Flaky snapper fillets rubbed with authentic Caribbean jerk spices and grilled to perfection. This vibrant dish brings the tropical flavors of Jamaica to your dinner table with a perfect balance of heat and aromatics.

Recipe Details
Units:
Prep: 15 Cook: 10
Ingredients
  • 4 fillets (180g each) red snapper fillets, skin-on
  • 45ml Caribbean jerk seasoning
  • 3 whole limes, juiced and zested
  • 30ml brown sugar, packed
  • 1 pepper Scotch bonnet pepper, minced (or habanero)
Instructions
  1. Pat 4 fillets (180g each) red snapper fillets dry and score the skin lightly. Place in a shallow dish.

  2. In a small bowl, mix 45ml Caribbean jerk seasoning, 3 whole limes juice and zest, 30ml brown sugar, and 1 pepper Scotch bonnet pepper. Stir until sugar dissolves.

  3. Rub the jerk mixture all over both sides of the fish fillets. Marinate for 10-15 minutes at room temperature.

  4. Preheat grill to medium-high heat and oil the grates well. Or heat a grill pan over medium-high heat.

  5. Grill fish skin-side down first for 4-5 minutes until skin is crispy. Flip carefully and grill for 3-4 minutes until fish flakes easily.
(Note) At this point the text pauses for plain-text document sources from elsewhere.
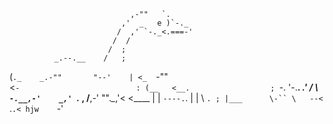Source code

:                                ,-""   `.
                             ,'  _   e )`-._
                            /  ,' `-._<.===-'
                           /  /
                          /  ;
              _.--.__    /   ;
 (`._    _.-""       "--'    |
 <_  `-""                     \
  <`-                          :
   (__   <__.                  ;
     `-.   '-.__.      _.'    /
        \      `-.__,-'    _,'
         `._    ,    /__,-'
            ""._\__,'< <____
                 | |  `----.`.
                 | |        \ `.
                 ; |___      \-``
                 \   --<
                  `.`.<
             hjw    `-'

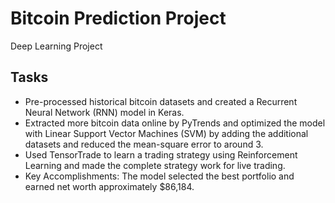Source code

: # Bitcoin Prediction Project
Deep Learning Project

## Tasks

* Pre-processed historical bitcoin datasets and created a Recurrent Neural Network (RNN) model in Keras.
* Extracted more bitcoin data online by PyTrends and optimized the model with Linear Support Vector Machines (SVM) by adding
the additional datasets and reduced the mean-square error to around 3.
* Used TensorTrade to learn a trading strategy using Reinforcement Learning and made the complete strategy work for live trading.
* Key Accomplishments: The model selected the best portfolio and earned net worth approximately $86,184.
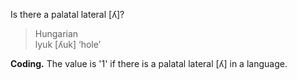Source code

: Is there a palatal lateral [ʎ]?

>Hungarian<br/>
>lyuk [ʎuk] ‘hole’

**Coding.** The value is '1' if there is a palatal lateral [ʎ] in a language.
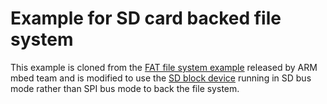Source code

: # Example for SD card backed file system

This example is cloned from the [FAT file system example](https://github.com/armmbed/mbed-os-example-fat-filesystem) released by ARM mbed team and
is modified to use the [SD block device](https://github.com/OpenNuvoton/NuMaker-mbed-SD-driver)
running in SD bus mode rather than SPI bus mode to back the file system.
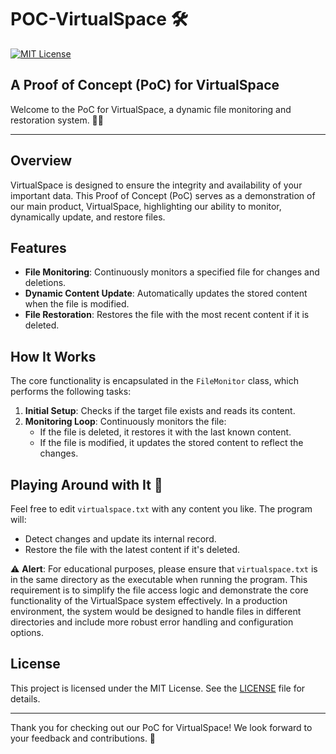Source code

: # POC-VirtualSpace 🛠️

[![MIT License](https://img.shields.io/badge/License-MIT-yellow.svg)](LICENSE)

## A Proof of Concept (PoC) for VirtualSpace

Welcome to the PoC for VirtualSpace, a dynamic file monitoring and restoration system. 📂✨

---

## Overview

VirtualSpace is designed to ensure the integrity and availability of your important data. This Proof of Concept (PoC) serves as a demonstration of our main product, VirtualSpace, highlighting our ability to monitor, dynamically update, and restore files.

## Features

- **File Monitoring**: Continuously monitors a specified file for changes and deletions.
- **Dynamic Content Update**: Automatically updates the stored content when the file is modified.
- **File Restoration**: Restores the file with the most recent content if it is deleted.

## How It Works

The core functionality is encapsulated in the `FileMonitor` class, which performs the following tasks:
1. **Initial Setup**: Checks if the target file exists and reads its content.
2. **Monitoring Loop**: Continuously monitors the file:
   - If the file is deleted, it restores it with the last known content.
   - If the file is modified, it updates the stored content to reflect the changes.

## Playing Around with It 🧪

Feel free to edit `virtualspace.txt` with any content you like. The program will:
- Detect changes and update its internal record.
- Restore the file with the latest content if it's deleted.

⚠️ **Alert**: For educational purposes, please ensure that `virtualspace.txt` is in the same directory as the executable when running the program. This requirement is to simplify the file access logic and demonstrate the core functionality of the VirtualSpace system effectively. In a production environment, the system would be designed to handle files in different directories and include more robust error handling and configuration options.

## License

This project is licensed under the MIT License. See the [LICENSE](LICENSE) file for details.

---

Thank you for checking out our PoC for VirtualSpace! We look forward to your feedback and contributions. 🚀
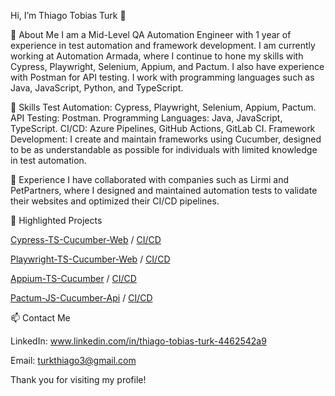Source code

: Hi, I’m Thiago Tobias Turk 👋

🚀 About Me
I am a Mid-Level QA Automation Engineer with 1 year of experience in test automation and framework development. I am currently working at Automation Armada, where I continue to hone my skills with Cypress, Playwright, Selenium, Appium, and Pactum. I also have experience with Postman for API testing. I work with programming languages such as Java, JavaScript, Python, and TypeScript.

🔧 Skills
Test Automation: Cypress, Playwright, Selenium, Appium, Pactum.
API Testing: Postman.
Programming Languages: Java, JavaScript, TypeScript.
CI/CD: Azure Pipelines, GitHub Actions, GitLab CI.
Framework Development: I create and maintain frameworks using Cucumber, designed to be as understandable as possible for individuals with limited knowledge in test automation.

💼 Experience
I have collaborated with companies such as Lirmi and PetPartners, where I designed and maintained automation tests to validate their websites and optimized their CI/CD pipelines.


📂 Highlighted Projects

[Cypress-TS-Cucumber-Web](https://github.com/thiagotobiasturk/Cypress-TS-Cucumber-Web) / [CI/CD](https://github.com/thiagotobiasturk/Cypress-TS-Cucumber-Web/actions)

[Playwright-TS-Cucumber-Web](https://github.com/thiagotobiasturk/Playwright-TS-Cucumber-Web) / [CI/CD](https://github.com/thiagotobiasturk/Playwright-TS-Cucumber-Web/actions)

[Appium-TS-Cucumber](https://github.com/thiagotobiasturk/Appium-TS-Cucumber) / [CI/CD](https://github.com/thiagotobiasturk/Appium-TS-Cucumber/actions)

[Pactum-JS-Cucumber-Api](https://github.com/thiagotobiasturk/Pactum-JS-Cucumber-Api)  / [CI/CD](https://github.com/thiagotobiasturk/Pactum-JS-Cucumber-Api/actions)

📫 Contact Me

LinkedIn: www.linkedin.com/in/thiago-tobias-turk-4462542a9

Email: turkthiago3@gmail.com

Thank you for visiting my profile!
  6. Transfer to serving plates and garnish with lime wedges. Serve immediately while the skin is still crispy.

Tips

Jerk Seasoning: Look for authentic blends containing allspice, thyme, cinnamon, and nutmeg. Adjust quantity based on your heat tolerance.

Fish Selection: Red snapper is traditional, but mahi-mahi, grouper, or any firm white fish works well. Keep skin on for better grilling.

Heat Level: Scotch bonnet peppers are very hot. Start with less or substitute jalapeño for milder heat. Remove seeds to reduce spiciness.

Grilling Tips: Oil the grates well and don't flip too early. The fish will release when properly seared and ready to turn.

Marinating Time: Don't marinate longer than 15 minutes as the acid in lime juice will start to "cook" the fish.

Serving Suggestions: Serve with coconut rice, grilled plantains, or tropical fruit salsa for an authentic Caribbean meal.